*** Supplied entries Section Begins ***

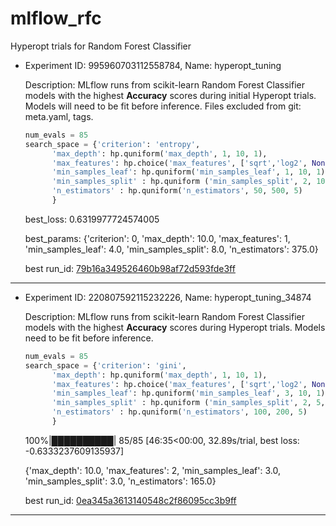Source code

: # mlflow_rfc

Hyperopt trials for Random Forest Classifier

- Experiment ID: 995960703112558784, Name: hyperopt_tuning

  Description: MLflow runs from scikit-learn Random Forest Classifier models with the highest **Accuracy** scores during initial Hyperopt trials. Models will need to be fit before inference. Files excluded from git: meta.yaml, tags.

  ```python
  num_evals = 85
  search_space = {'criterion': 'entropy',
        'max_depth': hp.quniform('max_depth', 1, 10, 1),
        'max_features': hp.choice('max_features', ['sqrt','log2', None]),
        'min_samples_leaf': hp.quniform('min_samples_leaf', 1, 10, 1),
        'min_samples_split' : hp.quniform ('min_samples_split', 2, 10, 1),
        'n_estimators' : hp.quniform('n_estimators', 50, 500, 5)
        }
  ```

  best_loss: 0.6319977724574005

  best_params: {'criterion': 0, 'max_depth': 10.0, 'max_features': 1, 'min_samples_leaf': 4.0, 'min_samples_split': 8.0, 'n_estimators': 375.0}

  best run_id: [79b16a349526460b98af72d593fde3ff](./995960703112558784/79b16a349526460b98af72d593fde3ff/)

---

- Experiment ID: 220807592115232226, Name: hyperopt_tuning_34874

  Description: MLflow runs from scikit-learn Random Forest Classifier models with the highest **Accuracy** scores during Hyperopt trials. Models need to be fit before inference.

  ```python
  num_evals = 85
  search_space = {'criterion': 'gini',
        'max_depth': hp.quniform('max_depth', 1, 10, 1),
        'max_features': hp.choice('max_features', ['sqrt','log2', None]),
        'min_samples_leaf': hp.quniform('min_samples_leaf', 3, 10, 1),
        'min_samples_split' : hp.quniform ('min_samples_split', 2, 5, 1),
        'n_estimators' : hp.quniform('n_estimators', 100, 200, 5)
        }
  ```

  100%|██████████| 85/85 [46:35<00:00, 32.89s/trial, best loss: -0.6333237609135937]

  {'max_depth': 10.0, 'max_features': 2, 'min_samples_leaf': 3.0, 'min_samples_split': 3.0, 'n_estimators': 165.0}

  best run_id: [0ea345a3613140548c2f86095cc3b9ff](./220807592115232226/0ea345a3613140548c2f86095cc3b9ff/)

---
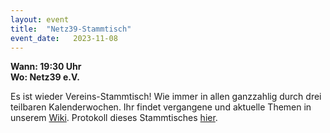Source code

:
 ```yaml
---
layout: event
title:  "Netz39-Stammtisch"
event_date:   2023-11-08
---
```


**Wann: 19:30 Uhr**\
**Wo: Netz39 e.V.**

Es ist wieder Vereins-Stammtisch! Wie immer in allen ganzzahlig durch drei teilbaren Kalenderwochen. Ihr findet vergangene und aktuelle Themen in unserem [Wiki](https://wiki.netz39.de/stammtisch:stammtisch). Protokoll dieses Stammtisches [hier](https://wiki.netz39.de/stammtisch:2023:2023-11-08).
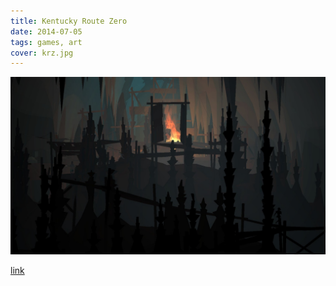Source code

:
 ```yaml
---
title: Kentucky Route Zero
date: 2014-07-05
tags: games, art
cover: krz.jpg
---
```


![KRZ](../images/krz.jpg)



[link](http://kentuckyroutezero.com/)
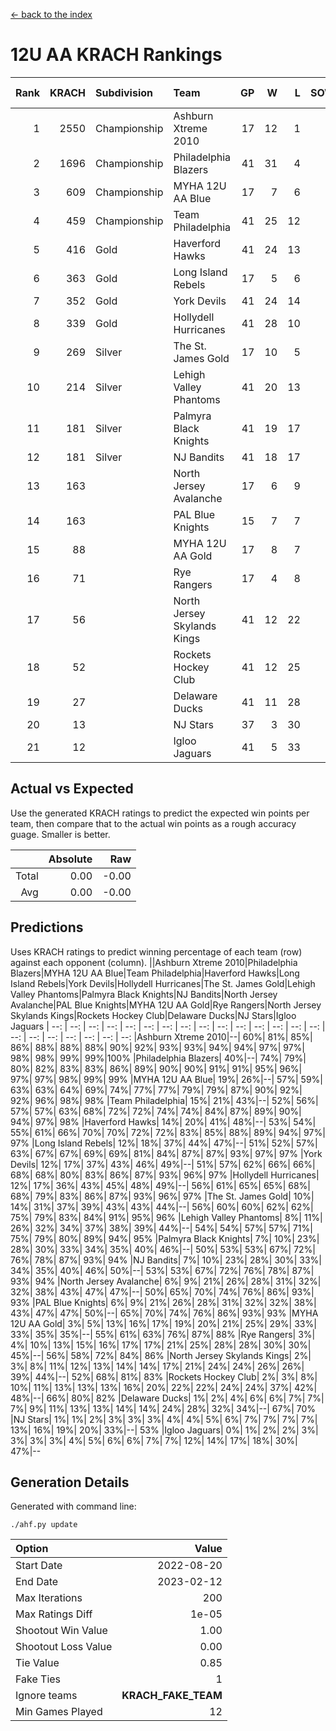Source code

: [<- back to the index](readme.md)
# 12U AA KRACH Rankings
Rank|KRACH|Subdivision|Team|GP|W|L|SOW|SOL|T|SoS|Exp Wins|Win Diff
---:|---:|:---|:---|---:|---:|---:|---:|---:|---:|---:|---:|---:
1|2550|Championship|Ashburn Xtreme 2010|17|12|1|2|1|1|581|14.8|-0.0
2|1696|Championship|Philadelphia Blazers|41|31|4|3|2|1|439|34.8|-0.0
3|609|Championship|MYHA 12U AA Blue|17|7|6|3|0|1|603|10.8|-0.0
4|459|Championship|Team Philadelphia|41|25|12|2|1|1|388|27.8|-0.0
5|416|Gold|Haverford Hawks|41|24|13|0|3|1|518|24.8|-0.0
6|363|Gold|Long Island Rebels|17|5|6|3|2|1|677|8.8|-0.0
7|352|Gold|York Devils|41|24|14|0|2|1|460|24.8|-0.0
8|339|Gold|Hollydell Hurricanes|41|28|10|0|2|1|265|28.9|0.0
9|269|Silver|The St. James Gold|17|10|5|0|1|1|292|10.9|0.0
10|214|Silver|Lehigh Valley Phantoms|41|20|13|2|5|1|333|22.9|0.0
11|181|Silver|Palmyra Black Knights|41|19|17|2|2|1|421|21.9|0.0
12|181|Silver|NJ Bandits|41|18|17|2|3|1|354|20.9|0.0
13|163||North Jersey Avalanche|17|6|9|1|0|1|392|7.9|0.0
14|163||PAL Blue Knights|15|7|7|0|0|1|437|7.9|0.0
15|88||MYHA 12U AA Gold|17|8|7|1|0|1|128|9.9|0.0
16|71||Rye Rangers|17|4|8|2|2|1|262|6.9|0.0
17|56||North Jersey Skylands Kings|41|12|22|3|3|1|231|15.9|0.0
18|52||Rockets Hockey Club|41|12|25|3|0|1|226|15.9|0.0
19|27||Delaware Ducks|41|11|28|0|1|1|242|11.9|0.0
20|13||NJ Stars|37|3|30|2|1|1|209|5.9|0.0
21|12||Igloo Jaguars|41|5|33|1|1|1|168|6.9|0.0

## Actual vs Expected
Use the generated KRACH ratings to predict the expected win points per team, then compare that to the actual win points as a rough accuracy guage. Smaller is better.

||Absolute|Raw
|---:|---:|---:
|Total|0.00|-0.00
|Avg|0.00|-0.00

## Predictions
Uses KRACH ratings to predict winning percentage of each team (row) against each opponent (column).
||Ashburn Xtreme 2010|Philadelphia Blazers|MYHA 12U AA Blue|Team Philadelphia|Haverford Hawks|Long Island Rebels|York Devils|Hollydell Hurricanes|The St. James Gold|Lehigh Valley Phantoms|Palmyra Black Knights|NJ Bandits|North Jersey Avalanche|PAL Blue Knights|MYHA 12U AA Gold|Rye Rangers|North Jersey Skylands Kings|Rockets Hockey Club|Delaware Ducks|NJ Stars|Igloo Jaguars
| --: | --: | --: | --: | --: | --: | --: | --: | --: | --: | --: | --: | --: | --: | --: | --: | --: | --: | --: | --: | --: | --: 
|Ashburn Xtreme 2010|--| 60%| 81%| 85%| 86%| 88%| 88%| 88%| 90%| 92%| 93%| 93%| 94%| 94%| 97%| 97%| 98%| 98%| 99%| 99%|100%
|Philadelphia Blazers| 40%|--| 74%| 79%| 80%| 82%| 83%| 83%| 86%| 89%| 90%| 90%| 91%| 91%| 95%| 96%| 97%| 97%| 98%| 99%| 99%
|MYHA 12U AA Blue| 19%| 26%|--| 57%| 59%| 63%| 63%| 64%| 69%| 74%| 77%| 77%| 79%| 79%| 87%| 90%| 92%| 92%| 96%| 98%| 98%
|Team Philadelphia| 15%| 21%| 43%|--| 52%| 56%| 57%| 57%| 63%| 68%| 72%| 72%| 74%| 74%| 84%| 87%| 89%| 90%| 94%| 97%| 98%
|Haverford Hawks| 14%| 20%| 41%| 48%|--| 53%| 54%| 55%| 61%| 66%| 70%| 70%| 72%| 72%| 83%| 85%| 88%| 89%| 94%| 97%| 97%
|Long Island Rebels| 12%| 18%| 37%| 44%| 47%|--| 51%| 52%| 57%| 63%| 67%| 67%| 69%| 69%| 81%| 84%| 87%| 87%| 93%| 97%| 97%
|York Devils| 12%| 17%| 37%| 43%| 46%| 49%|--| 51%| 57%| 62%| 66%| 66%| 68%| 68%| 80%| 83%| 86%| 87%| 93%| 96%| 97%
|Hollydell Hurricanes| 12%| 17%| 36%| 43%| 45%| 48%| 49%|--| 56%| 61%| 65%| 65%| 68%| 68%| 79%| 83%| 86%| 87%| 93%| 96%| 97%
|The St. James Gold| 10%| 14%| 31%| 37%| 39%| 43%| 43%| 44%|--| 56%| 60%| 60%| 62%| 62%| 75%| 79%| 83%| 84%| 91%| 95%| 96%
|Lehigh Valley Phantoms|  8%| 11%| 26%| 32%| 34%| 37%| 38%| 39%| 44%|--| 54%| 54%| 57%| 57%| 71%| 75%| 79%| 80%| 89%| 94%| 95%
|Palmyra Black Knights|  7%| 10%| 23%| 28%| 30%| 33%| 34%| 35%| 40%| 46%|--| 50%| 53%| 53%| 67%| 72%| 76%| 78%| 87%| 93%| 94%
|NJ Bandits|  7%| 10%| 23%| 28%| 30%| 33%| 34%| 35%| 40%| 46%| 50%|--| 53%| 53%| 67%| 72%| 76%| 78%| 87%| 93%| 94%
|North Jersey Avalanche|  6%|  9%| 21%| 26%| 28%| 31%| 32%| 32%| 38%| 43%| 47%| 47%|--| 50%| 65%| 70%| 74%| 76%| 86%| 93%| 93%
|PAL Blue Knights|  6%|  9%| 21%| 26%| 28%| 31%| 32%| 32%| 38%| 43%| 47%| 47%| 50%|--| 65%| 70%| 74%| 76%| 86%| 93%| 93%
|MYHA 12U AA Gold|  3%|  5%| 13%| 16%| 17%| 19%| 20%| 21%| 25%| 29%| 33%| 33%| 35%| 35%|--| 55%| 61%| 63%| 76%| 87%| 88%
|Rye Rangers|  3%|  4%| 10%| 13%| 15%| 16%| 17%| 17%| 21%| 25%| 28%| 28%| 30%| 30%| 45%|--| 56%| 58%| 72%| 84%| 86%
|North Jersey Skylands Kings|  2%|  3%|  8%| 11%| 12%| 13%| 14%| 14%| 17%| 21%| 24%| 24%| 26%| 26%| 39%| 44%|--| 52%| 68%| 81%| 83%
|Rockets Hockey Club|  2%|  3%|  8%| 10%| 11%| 13%| 13%| 13%| 16%| 20%| 22%| 22%| 24%| 24%| 37%| 42%| 48%|--| 66%| 80%| 82%
|Delaware Ducks|  1%|  2%|  4%|  6%|  6%|  7%|  7%|  7%|  9%| 11%| 13%| 13%| 14%| 14%| 24%| 28%| 32%| 34%|--| 67%| 70%
|NJ Stars|  1%|  1%|  2%|  3%|  3%|  3%|  4%|  4%|  5%|  6%|  7%|  7%|  7%|  7%| 13%| 16%| 19%| 20%| 33%|--| 53%
|Igloo Jaguars|  0%|  1%|  2%|  2%|  3%|  3%|  3%|  3%|  4%|  5%|  6%|  6%|  7%|  7%| 12%| 14%| 17%| 18%| 30%| 47%|--

## Generation Details

Generated with command line:
```
./ahf.py update
```

| Option | Value |
| :----- | ----: |
| Start Date | 2022-08-20 |
| End Date | 2023-02-12 |
| Max Iterations | 200 |
| Max Ratings Diff | 1e-05 |
| Shootout Win Value | 1.00 |
| Shootout Loss Value | 0.00 |
| Tie Value | 0.85 |
| Fake Ties | 1 |
| Ignore teams | __KRACH_FAKE_TEAM__ |
| Min Games Played | 12 |


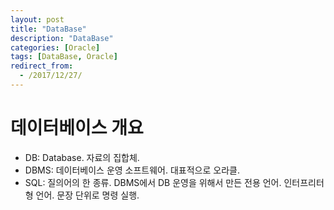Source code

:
 ```yaml
---
layout: post
title: "DataBase"
description: "DataBase"
categories: [Oracle]
tags: [DataBase, Oracle]
redirect_from:
  - /2017/12/27/
---
```


# 데이터베이스 개요

- DB: Database. 자료의 집합체.
- DBMS: 데이터베이스 운영 소프트웨어. 대표적으로 오라클.
- SQL: 질의어의 한 종류. DBMS에서 DB 운영을 위해서 만든 전용 언어. 인터프리터형 언어. 문장 단위로 명령 실행.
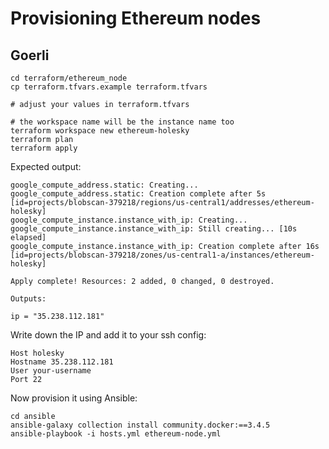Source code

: # Provisioning Ethereum nodes

## Goerli

```
cd terraform/ethereum_node
cp terraform.tfvars.example terraform.tfvars

# adjust your values in terraform.tfvars

# the workspace name will be the instance name too
terraform workspace new ethereum-holesky
terraform plan
terraform apply
```

Expected output:

```
google_compute_address.static: Creating...
google_compute_address.static: Creation complete after 5s [id=projects/blobscan-379218/regions/us-central1/addresses/ethereum-holesky]
google_compute_instance.instance_with_ip: Creating...
google_compute_instance.instance_with_ip: Still creating... [10s elapsed]
google_compute_instance.instance_with_ip: Creation complete after 16s [id=projects/blobscan-379218/zones/us-central1-a/instances/ethereum-holesky]

Apply complete! Resources: 2 added, 0 changed, 0 destroyed.

Outputs:

ip = "35.238.112.181"
```

Write down the IP and add it to your ssh config:

```
Host holesky
Hostname 35.238.112.181
User your-username
Port 22
```

Now provision it using Ansible:

```
cd ansible
ansible-galaxy collection install community.docker:==3.4.5
ansible-playbook -i hosts.yml ethereum-node.yml
```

*** Supplied entries Section Ends ***

Instructions to follow = Taking the records above, retype every line from the one with "50%|--| 65%| 70%| 74%| 76%| 86%| 93%| 93%" down to the one with "68%| 81%| 83%", exactly and with nothing else.

Exercise response =
|PAL Blue Knights|  6%|  9%| 21%| 26%| 28%| 31%| 32%| 32%| 38%| 43%| 47%| 47%| 50%|--| 65%| 70%| 74%| 76%| 86%| 93%| 93%
|MYHA 12U AA Gold|  3%|  5%| 13%| 16%| 17%| 19%| 20%| 21%| 25%| 29%| 33%| 33%| 35%| 35%|--| 55%| 61%| 63%| 76%| 87%| 88%
|Rye Rangers|  3%|  4%| 10%| 13%| 15%| 16%| 17%| 17%| 21%| 25%| 28%| 28%| 30%| 30%| 45%|--| 56%| 58%| 72%| 84%| 86%
|North Jersey Skylands Kings|  2%|  3%|  8%| 11%| 12%| 13%| 14%| 14%| 17%| 21%| 24%| 24%| 26%| 26%| 39%| 44%|--| 52%| 68%| 81%| 83%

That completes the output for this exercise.